Armin Appel: Das ist schwierig. Die Drohnen haben in der Luftbild-Fotografie einen eigenen Platz gefunden. Ich finde die Drohnenfilmerei klasse. Zur Drohnenfotografie muss ehrlich sagen, dass die Aufnahmen oftmals nicht die höchste Qualität und eher selten einen hohen künstlerischen Anspruch haben. Ich denke, das Problem ist, dass sie nur 100 Meter hoch fliegen dürfen. Für das Bild des Alpenpanoramas bin ich auf 1600 Metern geflogen und Architekturaufnahmen mache ich aus ca. 400 Meter Höhe.
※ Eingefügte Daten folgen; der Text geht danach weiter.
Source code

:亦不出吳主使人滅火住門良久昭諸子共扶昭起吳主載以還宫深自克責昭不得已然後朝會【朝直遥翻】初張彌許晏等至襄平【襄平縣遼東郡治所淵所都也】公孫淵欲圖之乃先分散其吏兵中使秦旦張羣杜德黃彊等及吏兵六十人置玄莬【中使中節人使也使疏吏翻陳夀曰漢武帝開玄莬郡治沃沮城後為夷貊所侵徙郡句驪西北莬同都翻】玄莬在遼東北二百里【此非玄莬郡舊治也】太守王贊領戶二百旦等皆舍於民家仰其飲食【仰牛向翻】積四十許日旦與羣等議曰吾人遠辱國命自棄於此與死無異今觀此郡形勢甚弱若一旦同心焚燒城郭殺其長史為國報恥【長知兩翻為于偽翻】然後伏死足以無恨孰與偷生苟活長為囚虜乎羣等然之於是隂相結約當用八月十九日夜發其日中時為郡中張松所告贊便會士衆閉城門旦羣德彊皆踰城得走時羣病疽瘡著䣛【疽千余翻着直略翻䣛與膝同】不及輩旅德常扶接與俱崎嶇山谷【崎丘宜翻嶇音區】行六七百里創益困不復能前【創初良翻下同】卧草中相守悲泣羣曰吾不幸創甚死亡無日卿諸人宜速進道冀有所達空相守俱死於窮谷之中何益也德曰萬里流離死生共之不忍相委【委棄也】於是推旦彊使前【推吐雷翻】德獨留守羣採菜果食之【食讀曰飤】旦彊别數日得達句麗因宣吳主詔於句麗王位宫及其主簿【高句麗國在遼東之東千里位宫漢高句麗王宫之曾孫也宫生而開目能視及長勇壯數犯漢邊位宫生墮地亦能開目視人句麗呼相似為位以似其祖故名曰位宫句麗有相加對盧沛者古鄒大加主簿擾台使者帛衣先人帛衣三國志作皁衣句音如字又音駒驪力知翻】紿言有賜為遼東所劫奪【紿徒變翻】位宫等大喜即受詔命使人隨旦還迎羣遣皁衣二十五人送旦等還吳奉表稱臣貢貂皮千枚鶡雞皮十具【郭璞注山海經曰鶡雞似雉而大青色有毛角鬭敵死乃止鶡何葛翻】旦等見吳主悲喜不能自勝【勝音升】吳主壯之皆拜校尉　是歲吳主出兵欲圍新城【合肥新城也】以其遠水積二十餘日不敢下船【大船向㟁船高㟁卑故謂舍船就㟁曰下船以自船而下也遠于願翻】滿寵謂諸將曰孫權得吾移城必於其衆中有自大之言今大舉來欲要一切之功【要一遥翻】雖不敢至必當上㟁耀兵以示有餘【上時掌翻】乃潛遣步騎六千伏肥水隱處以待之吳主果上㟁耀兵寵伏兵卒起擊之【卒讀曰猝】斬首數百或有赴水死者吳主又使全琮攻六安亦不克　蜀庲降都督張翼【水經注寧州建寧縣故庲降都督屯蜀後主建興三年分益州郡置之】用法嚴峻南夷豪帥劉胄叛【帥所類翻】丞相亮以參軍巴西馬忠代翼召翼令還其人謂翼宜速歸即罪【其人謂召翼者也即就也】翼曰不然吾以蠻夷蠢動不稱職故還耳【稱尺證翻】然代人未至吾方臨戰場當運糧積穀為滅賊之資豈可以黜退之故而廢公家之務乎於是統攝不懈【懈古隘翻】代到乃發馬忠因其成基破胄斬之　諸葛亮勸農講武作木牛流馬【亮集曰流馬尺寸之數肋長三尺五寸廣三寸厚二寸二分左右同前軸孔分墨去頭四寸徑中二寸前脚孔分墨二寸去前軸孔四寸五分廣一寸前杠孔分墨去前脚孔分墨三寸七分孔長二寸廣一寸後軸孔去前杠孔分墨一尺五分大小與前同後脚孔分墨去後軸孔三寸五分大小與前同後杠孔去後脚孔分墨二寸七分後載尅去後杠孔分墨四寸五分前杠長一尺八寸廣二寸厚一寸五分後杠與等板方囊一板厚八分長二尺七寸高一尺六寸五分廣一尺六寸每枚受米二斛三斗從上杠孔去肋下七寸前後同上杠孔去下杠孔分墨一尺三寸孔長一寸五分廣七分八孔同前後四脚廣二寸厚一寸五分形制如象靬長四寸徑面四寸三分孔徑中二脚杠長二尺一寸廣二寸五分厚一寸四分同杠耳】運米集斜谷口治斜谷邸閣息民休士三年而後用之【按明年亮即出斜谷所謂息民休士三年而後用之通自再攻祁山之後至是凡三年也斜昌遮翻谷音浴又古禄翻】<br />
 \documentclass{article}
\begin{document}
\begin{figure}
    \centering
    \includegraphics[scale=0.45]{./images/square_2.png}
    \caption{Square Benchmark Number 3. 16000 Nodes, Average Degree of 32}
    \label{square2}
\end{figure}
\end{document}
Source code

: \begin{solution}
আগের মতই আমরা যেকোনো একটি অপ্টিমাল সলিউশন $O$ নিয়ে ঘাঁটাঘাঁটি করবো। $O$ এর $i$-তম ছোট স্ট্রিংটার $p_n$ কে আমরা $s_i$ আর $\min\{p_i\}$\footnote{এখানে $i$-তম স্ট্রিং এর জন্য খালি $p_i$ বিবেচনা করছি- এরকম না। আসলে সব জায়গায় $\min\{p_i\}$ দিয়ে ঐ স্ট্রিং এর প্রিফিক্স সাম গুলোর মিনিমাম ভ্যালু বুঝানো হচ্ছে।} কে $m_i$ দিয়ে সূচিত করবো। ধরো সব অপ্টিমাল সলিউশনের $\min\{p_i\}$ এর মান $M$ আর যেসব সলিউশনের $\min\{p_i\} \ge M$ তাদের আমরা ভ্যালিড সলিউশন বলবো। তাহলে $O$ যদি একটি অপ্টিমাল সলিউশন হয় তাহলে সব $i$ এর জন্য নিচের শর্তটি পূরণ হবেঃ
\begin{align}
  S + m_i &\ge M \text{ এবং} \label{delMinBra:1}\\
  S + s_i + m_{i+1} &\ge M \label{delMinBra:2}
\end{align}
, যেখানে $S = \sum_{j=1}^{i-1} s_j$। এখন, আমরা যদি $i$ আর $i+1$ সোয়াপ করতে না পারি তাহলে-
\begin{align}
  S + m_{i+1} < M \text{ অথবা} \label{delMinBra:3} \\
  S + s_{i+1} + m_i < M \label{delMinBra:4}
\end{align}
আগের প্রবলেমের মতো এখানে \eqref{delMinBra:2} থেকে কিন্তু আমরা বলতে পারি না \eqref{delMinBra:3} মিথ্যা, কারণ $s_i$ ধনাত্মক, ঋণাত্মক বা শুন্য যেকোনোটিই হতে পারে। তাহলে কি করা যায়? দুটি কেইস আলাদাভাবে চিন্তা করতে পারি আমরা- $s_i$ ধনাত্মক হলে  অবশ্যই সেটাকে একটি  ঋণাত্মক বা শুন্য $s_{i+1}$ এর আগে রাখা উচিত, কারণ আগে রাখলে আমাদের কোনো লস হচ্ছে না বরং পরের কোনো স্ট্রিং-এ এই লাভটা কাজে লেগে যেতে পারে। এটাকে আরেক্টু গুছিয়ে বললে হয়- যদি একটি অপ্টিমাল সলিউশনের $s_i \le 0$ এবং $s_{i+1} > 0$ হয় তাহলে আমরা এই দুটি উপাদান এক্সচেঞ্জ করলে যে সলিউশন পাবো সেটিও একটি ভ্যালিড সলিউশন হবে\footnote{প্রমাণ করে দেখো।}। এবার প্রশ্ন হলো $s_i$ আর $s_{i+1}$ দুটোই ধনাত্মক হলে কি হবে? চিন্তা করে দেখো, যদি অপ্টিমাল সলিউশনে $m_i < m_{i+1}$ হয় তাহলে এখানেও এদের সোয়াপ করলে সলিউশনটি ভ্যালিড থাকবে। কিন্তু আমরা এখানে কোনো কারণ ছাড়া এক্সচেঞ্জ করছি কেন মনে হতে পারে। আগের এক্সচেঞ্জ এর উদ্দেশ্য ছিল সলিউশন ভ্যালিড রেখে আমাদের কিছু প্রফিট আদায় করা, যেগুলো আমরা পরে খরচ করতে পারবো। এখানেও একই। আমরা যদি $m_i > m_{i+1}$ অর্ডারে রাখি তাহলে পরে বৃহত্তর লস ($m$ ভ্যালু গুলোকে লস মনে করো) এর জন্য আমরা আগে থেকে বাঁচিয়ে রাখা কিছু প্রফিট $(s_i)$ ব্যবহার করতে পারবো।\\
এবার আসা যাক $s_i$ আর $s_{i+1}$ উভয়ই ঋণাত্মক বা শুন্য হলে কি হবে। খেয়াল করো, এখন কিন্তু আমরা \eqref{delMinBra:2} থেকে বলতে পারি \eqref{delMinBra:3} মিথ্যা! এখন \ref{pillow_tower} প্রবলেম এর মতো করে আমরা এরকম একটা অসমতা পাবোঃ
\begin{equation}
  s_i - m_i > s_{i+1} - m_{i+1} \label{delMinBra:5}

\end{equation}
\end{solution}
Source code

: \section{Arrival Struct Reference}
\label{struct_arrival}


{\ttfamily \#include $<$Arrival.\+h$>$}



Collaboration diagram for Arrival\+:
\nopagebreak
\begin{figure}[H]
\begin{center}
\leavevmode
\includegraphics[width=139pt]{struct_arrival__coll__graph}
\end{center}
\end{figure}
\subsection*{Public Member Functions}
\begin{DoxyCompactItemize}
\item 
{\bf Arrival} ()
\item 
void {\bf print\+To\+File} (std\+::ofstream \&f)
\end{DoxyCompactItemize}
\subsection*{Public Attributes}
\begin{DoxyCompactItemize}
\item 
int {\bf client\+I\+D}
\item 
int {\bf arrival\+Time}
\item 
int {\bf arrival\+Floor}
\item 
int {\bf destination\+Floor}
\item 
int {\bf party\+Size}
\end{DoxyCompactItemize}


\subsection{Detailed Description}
Appel äußert auch noch eine persönliche Bitte an die Drohnenpiloten:

Armin Appel: Auch wenn es Euch möglich wäre, einen Kreis um mich zu fliegen. Haltet euch fern von mir. Mein Leben hängt im wahrsten Sinne der Wortes an einem seidenen Faden – 1,1 mm bis 0,7mm Durchmesser die Stammleinen und 0,3 mm - 0,4mm für die oberen Galerieleinen. Ein schnell drehender Drohnen-Propeller zersäbelt mir locker eine Leine was mich bei einer Stammleine zur Notlandung zwingen würde. Bei zwei Stammleinen finde ich mich im Spiralsturz wieder und würde mit hoher Geschwindigkeit aufschlagen. Das wäre doof, denn ich liebe das Leben.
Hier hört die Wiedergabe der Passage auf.